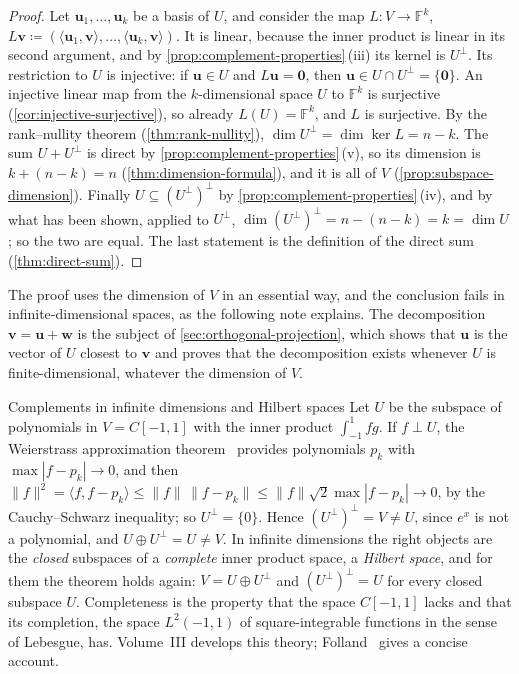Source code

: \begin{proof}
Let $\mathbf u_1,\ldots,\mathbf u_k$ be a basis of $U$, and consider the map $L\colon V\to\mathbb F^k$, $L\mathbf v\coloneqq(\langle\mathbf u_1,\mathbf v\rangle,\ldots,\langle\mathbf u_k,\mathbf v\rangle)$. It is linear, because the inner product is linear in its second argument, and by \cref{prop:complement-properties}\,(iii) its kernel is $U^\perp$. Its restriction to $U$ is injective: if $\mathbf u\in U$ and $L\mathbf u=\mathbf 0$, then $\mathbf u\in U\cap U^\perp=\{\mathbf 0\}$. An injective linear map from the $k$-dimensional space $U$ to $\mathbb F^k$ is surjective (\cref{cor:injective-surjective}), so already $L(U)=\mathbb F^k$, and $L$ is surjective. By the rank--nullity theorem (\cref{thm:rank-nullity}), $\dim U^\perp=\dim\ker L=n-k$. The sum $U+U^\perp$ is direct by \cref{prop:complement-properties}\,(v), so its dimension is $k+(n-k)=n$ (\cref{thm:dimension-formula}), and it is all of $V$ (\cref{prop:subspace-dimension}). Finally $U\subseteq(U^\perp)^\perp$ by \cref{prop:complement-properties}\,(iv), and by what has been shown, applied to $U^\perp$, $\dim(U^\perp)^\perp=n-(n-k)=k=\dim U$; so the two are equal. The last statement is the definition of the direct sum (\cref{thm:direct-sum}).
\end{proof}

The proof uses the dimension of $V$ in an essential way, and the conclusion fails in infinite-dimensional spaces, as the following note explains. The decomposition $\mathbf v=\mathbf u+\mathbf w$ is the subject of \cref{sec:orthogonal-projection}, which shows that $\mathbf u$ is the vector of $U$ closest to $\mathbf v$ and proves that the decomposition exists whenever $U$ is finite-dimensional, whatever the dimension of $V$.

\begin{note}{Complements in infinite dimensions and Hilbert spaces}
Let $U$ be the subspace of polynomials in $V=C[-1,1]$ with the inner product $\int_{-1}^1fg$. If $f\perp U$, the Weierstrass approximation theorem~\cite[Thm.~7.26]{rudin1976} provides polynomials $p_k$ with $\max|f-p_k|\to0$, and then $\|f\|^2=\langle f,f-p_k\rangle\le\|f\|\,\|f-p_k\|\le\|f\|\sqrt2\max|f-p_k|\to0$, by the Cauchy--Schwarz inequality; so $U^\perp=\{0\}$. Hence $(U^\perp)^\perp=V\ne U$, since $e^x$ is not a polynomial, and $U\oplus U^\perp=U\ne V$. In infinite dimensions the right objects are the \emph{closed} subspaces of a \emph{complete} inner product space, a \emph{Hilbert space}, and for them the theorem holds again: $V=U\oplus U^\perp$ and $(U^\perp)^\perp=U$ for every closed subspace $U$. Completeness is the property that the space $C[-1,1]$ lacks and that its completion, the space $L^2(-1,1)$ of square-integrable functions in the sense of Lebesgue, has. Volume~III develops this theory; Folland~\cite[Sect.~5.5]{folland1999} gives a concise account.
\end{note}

------------------------------------------------------------

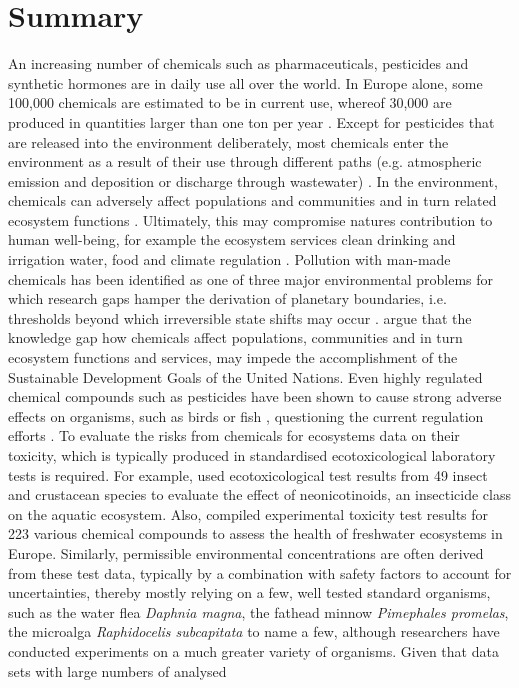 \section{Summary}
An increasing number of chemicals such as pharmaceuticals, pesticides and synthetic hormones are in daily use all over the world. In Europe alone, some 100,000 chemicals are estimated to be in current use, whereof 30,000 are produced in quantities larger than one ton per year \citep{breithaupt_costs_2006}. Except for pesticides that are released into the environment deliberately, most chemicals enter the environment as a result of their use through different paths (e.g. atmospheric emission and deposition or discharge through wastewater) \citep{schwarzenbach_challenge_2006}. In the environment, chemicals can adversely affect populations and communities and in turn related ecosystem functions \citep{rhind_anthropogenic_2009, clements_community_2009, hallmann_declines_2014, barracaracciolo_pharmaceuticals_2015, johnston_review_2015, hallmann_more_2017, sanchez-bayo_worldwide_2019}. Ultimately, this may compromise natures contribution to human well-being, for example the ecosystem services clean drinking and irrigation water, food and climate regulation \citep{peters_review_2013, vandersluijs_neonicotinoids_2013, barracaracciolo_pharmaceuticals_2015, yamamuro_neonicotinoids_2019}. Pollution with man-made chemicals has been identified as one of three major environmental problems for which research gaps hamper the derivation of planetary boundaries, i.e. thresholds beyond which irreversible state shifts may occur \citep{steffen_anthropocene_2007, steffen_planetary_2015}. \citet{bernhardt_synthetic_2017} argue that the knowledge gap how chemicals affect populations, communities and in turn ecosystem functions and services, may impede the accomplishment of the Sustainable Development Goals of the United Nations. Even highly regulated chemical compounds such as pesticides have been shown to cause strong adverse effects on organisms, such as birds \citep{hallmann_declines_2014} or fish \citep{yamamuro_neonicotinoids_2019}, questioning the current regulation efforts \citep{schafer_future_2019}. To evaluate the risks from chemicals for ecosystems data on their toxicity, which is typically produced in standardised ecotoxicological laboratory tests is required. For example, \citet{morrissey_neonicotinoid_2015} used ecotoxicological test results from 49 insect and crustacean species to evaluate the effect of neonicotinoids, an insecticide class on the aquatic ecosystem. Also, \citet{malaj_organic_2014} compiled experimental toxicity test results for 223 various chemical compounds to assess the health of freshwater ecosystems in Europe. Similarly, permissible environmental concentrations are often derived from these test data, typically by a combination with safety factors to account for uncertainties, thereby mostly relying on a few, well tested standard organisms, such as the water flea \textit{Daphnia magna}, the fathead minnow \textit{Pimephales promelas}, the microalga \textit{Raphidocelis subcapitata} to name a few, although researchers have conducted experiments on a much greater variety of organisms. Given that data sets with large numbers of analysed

------------------------------------------------------------

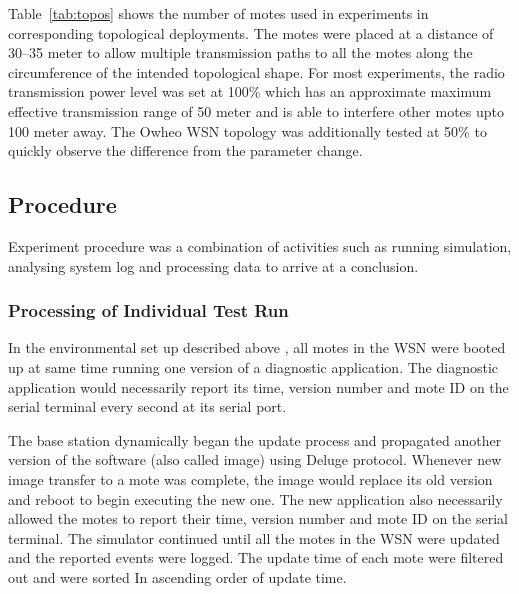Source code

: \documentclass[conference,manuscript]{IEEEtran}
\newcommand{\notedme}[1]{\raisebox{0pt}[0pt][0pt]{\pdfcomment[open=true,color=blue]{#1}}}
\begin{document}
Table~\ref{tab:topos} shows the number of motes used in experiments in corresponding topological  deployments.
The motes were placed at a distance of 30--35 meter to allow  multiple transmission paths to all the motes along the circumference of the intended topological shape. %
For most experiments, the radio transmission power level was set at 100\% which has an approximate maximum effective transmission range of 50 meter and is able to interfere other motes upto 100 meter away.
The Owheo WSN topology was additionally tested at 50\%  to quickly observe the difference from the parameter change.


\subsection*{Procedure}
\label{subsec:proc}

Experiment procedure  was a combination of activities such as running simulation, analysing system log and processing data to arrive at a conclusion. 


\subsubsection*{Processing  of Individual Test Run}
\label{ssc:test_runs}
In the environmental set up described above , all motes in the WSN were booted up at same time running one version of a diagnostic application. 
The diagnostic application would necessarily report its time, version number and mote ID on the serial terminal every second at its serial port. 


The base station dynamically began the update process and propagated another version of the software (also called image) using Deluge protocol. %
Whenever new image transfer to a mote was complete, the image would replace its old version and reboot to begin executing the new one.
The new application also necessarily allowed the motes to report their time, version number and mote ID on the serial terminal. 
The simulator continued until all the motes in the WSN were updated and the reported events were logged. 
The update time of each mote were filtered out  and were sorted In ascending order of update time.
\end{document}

------------------------------------------------------------

Instructions to follow ▸
If a line in the material contains the word "second", copy that line.

Task solution ▸
Let $\mathbf u_1,\ldots,\mathbf u_k$ be a basis of $U$, and consider the map $L\colon V\to\mathbb F^k$, $L\mathbf v\coloneqq(\langle\mathbf u_1,\mathbf v\rangle,\ldots,\langle\mathbf u_k,\mathbf v\rangle)$. It is linear, because the inner product is linear in its second argument, and by \cref{prop:complement-properties}\,(iii) its kernel is $U^\perp$. Its restriction to $U$ is injective: if $\mathbf u\in U$ and $L\mathbf u=\mathbf 0$, then $\mathbf u\in U\cap U^\perp=\{\mathbf 0\}$. An injective linear map from the $k$-dimensional space $U$ to $\mathbb F^k$ is surjective (\cref{cor:injective-surjective}), so already $L(U)=\mathbb F^k$, and $L$ is surjective. By the rank--nullity theorem (\cref{thm:rank-nullity}), $\dim U^\perp=\dim\ker L=n-k$. The sum $U+U^\perp$ is direct by \cref{prop:complement-properties}\,(v), so its dimension is $k+(n-k)=n$ (\cref{thm:dimension-formula}), and it is all of $V$ (\cref{prop:subspace-dimension}). Finally $U\subseteq(U^\perp)^\perp$ by \cref{prop:complement-properties}\,(iv), and by what has been shown, applied to $U^\perp$, $\dim(U^\perp)^\perp=n-(n-k)=k=\dim U$; so the two are equal. The last statement is the definition of the direct sum (\cref{thm:direct-sum}).
The diagnostic application would necessarily report its time, version number and mote ID on the serial terminal every second at its serial port. 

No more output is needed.